→ **TASK ITEM**: In the entries below, work out how many lines include "创建一个", and write only that number.

→ **EXCERPTED RECORDS**:
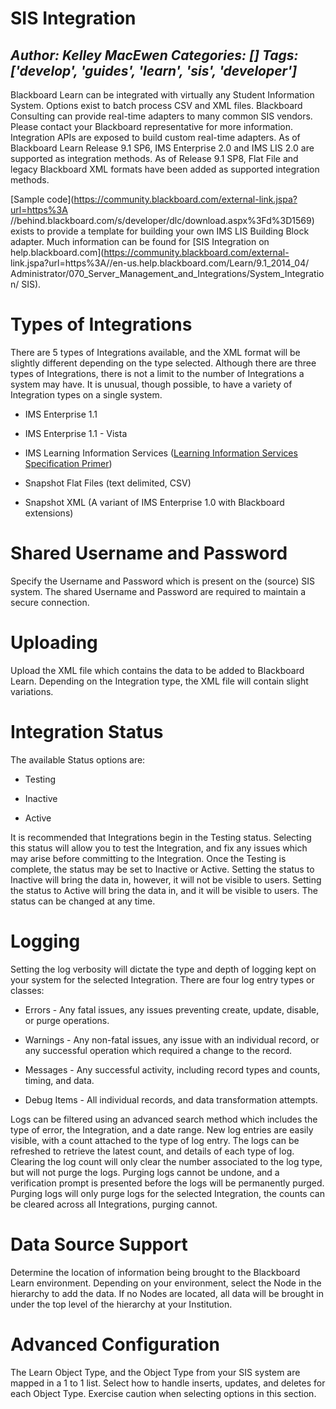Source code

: # SIS Integration
*Author: Kelley MacEwen*
*Categories: []*
*Tags: ['develop', 'guides', 'learn', 'sis', 'developer']*
---
Blackboard Learn can be integrated with virtually any Student Information
System. Options exist to batch process CSV and XML files. Blackboard
Consulting can provide real-time adapters to many common SIS vendors. Please
contact your Blackboard representative for more information. Integration APIs
are exposed to build custom real-time adapters. As of Blackboard Learn Release
9.1 SP6, IMS Enterprise 2.0 and IMS LIS 2.0 are supported as integration
methods. As of Release 9.1 SP8, Flat File and legacy Blackboard XML formats
have been added as supported integration methods.

[Sample code](https://community.blackboard.com/external-link.jspa?url=https%3A
//behind.blackboard.com/s/developer/dlc/download.aspx%3Fd%3D1569)
exists to provide a template for building your own IMS LIS Building Block
adapter. Much information can be found for [SIS Integration on
help.blackboard.com](https://community.blackboard.com/external-
link.jspa?url=https%3A//en-us.help.blackboard.com/Learn/9.1_2014_04/
Administrator/070_Server_Management_and_Integrations/System_Integration/
SIS).

# Types of Integrations

There are 5 types of Integrations available, and the XML format will be
slightly different depending on the type selected. Although there are three
types of Integrations, there is not a limit to the number of Integrations a
system may have. It is unusual, though possible, to have a variety of
Integration types on a single system.

  * IMS Enterprise 1.1

  * IMS Enterprise 1.1 - Vista

  * IMS Learning Information Services ([Learning Information Services Specification Primer](https://www.imsglobal.org/lis/lisv2p0p1/LISSpecPrimerv2p0p1.html))

  * Snapshot Flat Files (text delimited, CSV)

  * Snapshot XML (A variant of IMS Enterprise 1.0 with Blackboard extensions)

# Shared Username and Password

Specify the Username and Password which is present on the (source) SIS system.
The shared Username and Password are required to maintain a secure connection.

# Uploading

Upload the XML file which contains the data to be added to Blackboard Learn.
Depending on the Integration type, the XML file will contain slight
variations.

# Integration Status

The available Status options are:

  * Testing

  * Inactive

  * Active

It is recommended that Integrations begin in the Testing status. Selecting
this status will allow you to test the Integration, and fix any issues which
may arise before committing to the Integration. Once the Testing is complete,
the status may be set to Inactive or Active. Setting the status to Inactive
will bring the data in, however, it will not be visible to users. Setting the
status to Active will bring the data in, and it will be visible to users. The
status can be changed at any time.

# Logging

Setting the log verbosity will dictate the type and depth of logging kept on
your system for the selected Integration. There are four log entry types or
classes:

  * Errors - Any fatal issues, any issues preventing create, update, disable, or purge operations.

  * Warnings - Any non-fatal issues, any issue with an individual record, or any successful operation which required a change to the record.

  * Messages - Any successful activity, including record types and counts, timing, and data.

  * Debug Items - All individual records, and data transformation attempts.

Logs can be filtered using an advanced search method which includes the type
of error, the Integration, and a date range. New log entries are easily
visible, with a count attached to the type of log entry. The logs can be
refreshed to retrieve the latest count, and details of each type of log.
Clearing the log count will only clear the number associated to the log type,
but will not purge the logs. Purging logs cannot be undone, and a verification
prompt is presented before the logs will be permanently purged. Purging logs
will only purge logs for the selected Integration, the counts can be cleared
across all Integrations, purging cannot.

# Data Source Support

Determine the location of information being brought to the Blackboard Learn
environment. Depending on your environment, select the Node in the hierarchy
to add the data. If no Nodes are located, all data will be brought in under
the top level of the hierarchy at your Institution.

# Advanced Configuration

The Learn Object Type, and the Object Type from your SIS system are mapped in
a 1 to 1 list. Select how to handle inserts, updates, and deletes for each
Object Type. Exercise caution when selecting options in this section.

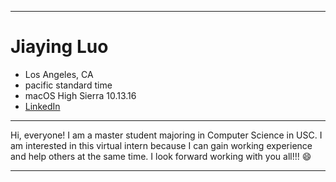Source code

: * * *
# Jiaying Luo

* Los Angeles, CA
* pacific standard time
* macOS High Sierra 10.13.16
* [LinkedIn](https://www.linkedin.com/in/jiaying-luo-5bb242125/)

* * *

Hi, everyone! I am a master student majoring in Computer Science in USC. I am interested in this virtual intern 
because I can gain working experience and help others at the same time. I look forward working with you all!!! :smile:

* * *
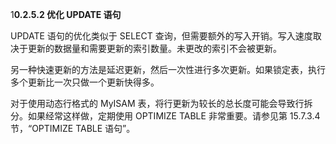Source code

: 1**0.2.5.2 优化 UPDATE 语句**



UPDATE 语句的优化类似于 SELECT 查询，但需要额外的写入开销。写入速度取决于更新的数据量和需要更新的索引数量。未更改的索引不会被更新。



另一种快速更新的方法是延迟更新，然后一次性进行多次更新。如果锁定表，执行多个更新比一次只做一个更新快得多。



对于使用动态行格式的 MyISAM 表，将行更新为较长的总长度可能会导致行拆分。如果经常这样做，定期使用 OPTIMIZE TABLE 非常重要。请参见第 15.7.3.4 节，“OPTIMIZE TABLE 语句”。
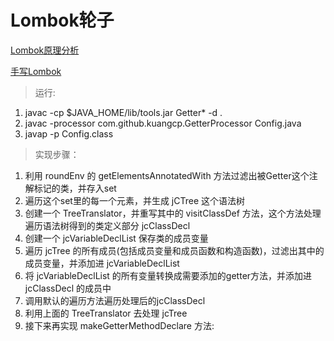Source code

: # Lombok轮子

[Lombok原理分析](https://blog.mythsman.com/post/5d2c11c767f841464434a3bf/)

[手写Lombok](https://www.cnblogs.com/vipstone/p/12597756.html)

> 运行:
1. javac -cp $JAVA_HOME/lib/tools.jar Getter* -d .
1. javac -processor com.github.kuangcp.GetterProcessor Config.java
1. javap -p Config.class

> 实现步骤：

1. 利用 roundEnv 的 getElementsAnnotatedWith 方法过滤出被Getter这个注解标记的类，并存入set
1. 遍历这个set里的每一个元素，并生成 jCTree 这个语法树
1. 创建一个 TreeTranslator，并重写其中的 visitClassDef 方法，这个方法处理遍历语法树得到的类定义部分 jcClassDecl
1. 创建一个 jcVariableDeclList 保存类的成员变量
1. 遍历 jcTree 的所有成员(包括成员变量和成员函数和构造函数)，过滤出其中的成员变量，并添加进 jcVariableDeclList
1. 将 jcVariableDeclList 的所有变量转换成需要添加的getter方法，并添加进 jcClassDecl 的成员中
1. 调用默认的遍历方法遍历处理后的jcClassDecl
1. 利用上面的 TreeTranslator 去处理 jcTree
1. 接下来再实现 makeGetterMethodDeclare 方法:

→ **TASK RESPONSE**: 2